# E10-3: A multi-resolution sinusoidal model

In this exercise you will implement a multi-resolution sine model by modifying the `sineModel()` function. 

You have seen through several assignments that the choice of window size is an important tradeoff between time and frequency resolution. Longer windows have a better frequency resolution and can resolve two close sinusoids even at low frequencies, while smaller windows have a better time resolution leading to sharper onsets. So far, in all the analyses, we have only considered a single window length over the whole sound. As we know, analysis of signals with low frequency components needs longer windows as compared to signals with high frequency content. The optimal choice of window length is thus dependent on the frequency content of the signal. In other words, it is better to choose a longer window for the analysis of the low frequencies while a shorter window is sufficient for higher frequencies. In this exercise, you will explore the use of multiple window sizes for analysis in different frequency bands of the signals, what is called multi-resolution.

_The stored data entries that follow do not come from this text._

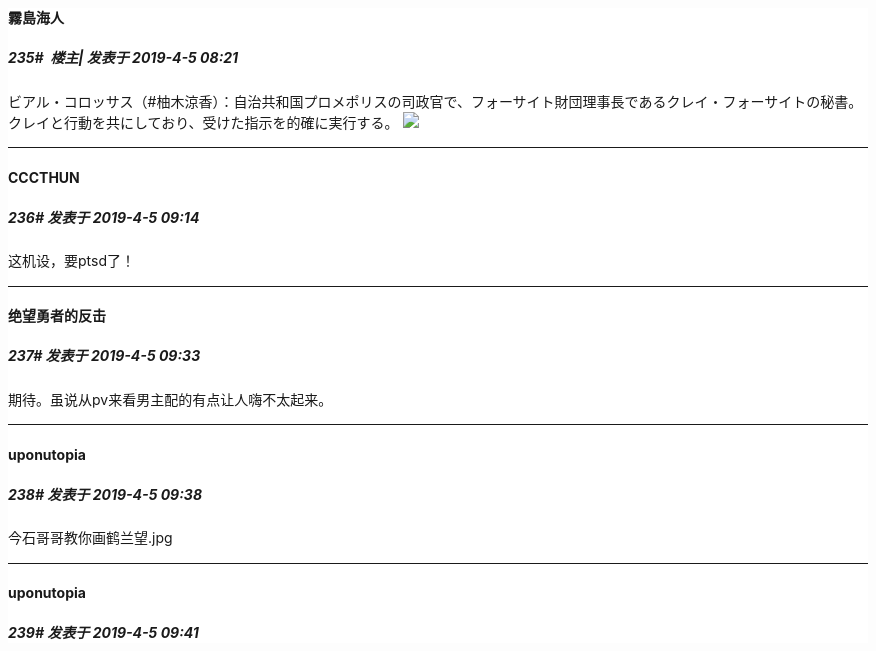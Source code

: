 ####  霧島海人  
##### 235#         楼主| 发表于 2019-4-5 08:21




ビアル・コロッサス（#柚木涼香）：自治共和国プロメポリスの司政官で、フォーサイト財団理事長であるクレイ・フォーサイトの秘書。クレイと行動を共にしており、受けた指示を的確に実行する。
<img src="https://promare-movie.com/character/lg/img/lg-chr-16_pc.png" referrerpolicy="no-referrer">







-----

####  CCCTHUN  
##### 236#       发表于 2019-4-5 09:14




这机设，要ptsd了！







-----

####  绝望勇者的反击  
##### 237#       发表于 2019-4-5 09:33




期待。虽说从pv来看男主配的有点让人嗨不太起来。







-----

####  uponutopia  
##### 238#       发表于 2019-4-5 09:38




今石哥哥教你画鹤兰望.jpg







-----

####  uponutopia  
##### 239#       发表于 2019-4-5 09:41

For each audio frame of `x` you should compute three different DFTs with three different window sizes and find the sinusoidal peaks for each of the DFTs. For example, you can choose window sizes `M1 = 4095, M2 = 2047, M3 = 1023`, to generate three windows w1, w2, w3. Choose N1, N2, N3 to be the power of two bigger than the corresponding window size. Then compute the spectra, `X1`, `X2`, and `X3` using `dftAnal()`. Define the frequency bands like `B1: 0 <= f < 1000Hz, B2: 1000 <= f < 5000, B3: 5000 <= f < 22050` and find the peaks of `B1` in `X1`, the ones of `B2` in `X2`, and the ones of `B3` in `X3`. From the peaks we finally re-synthesize the frame and generate the output `y`. 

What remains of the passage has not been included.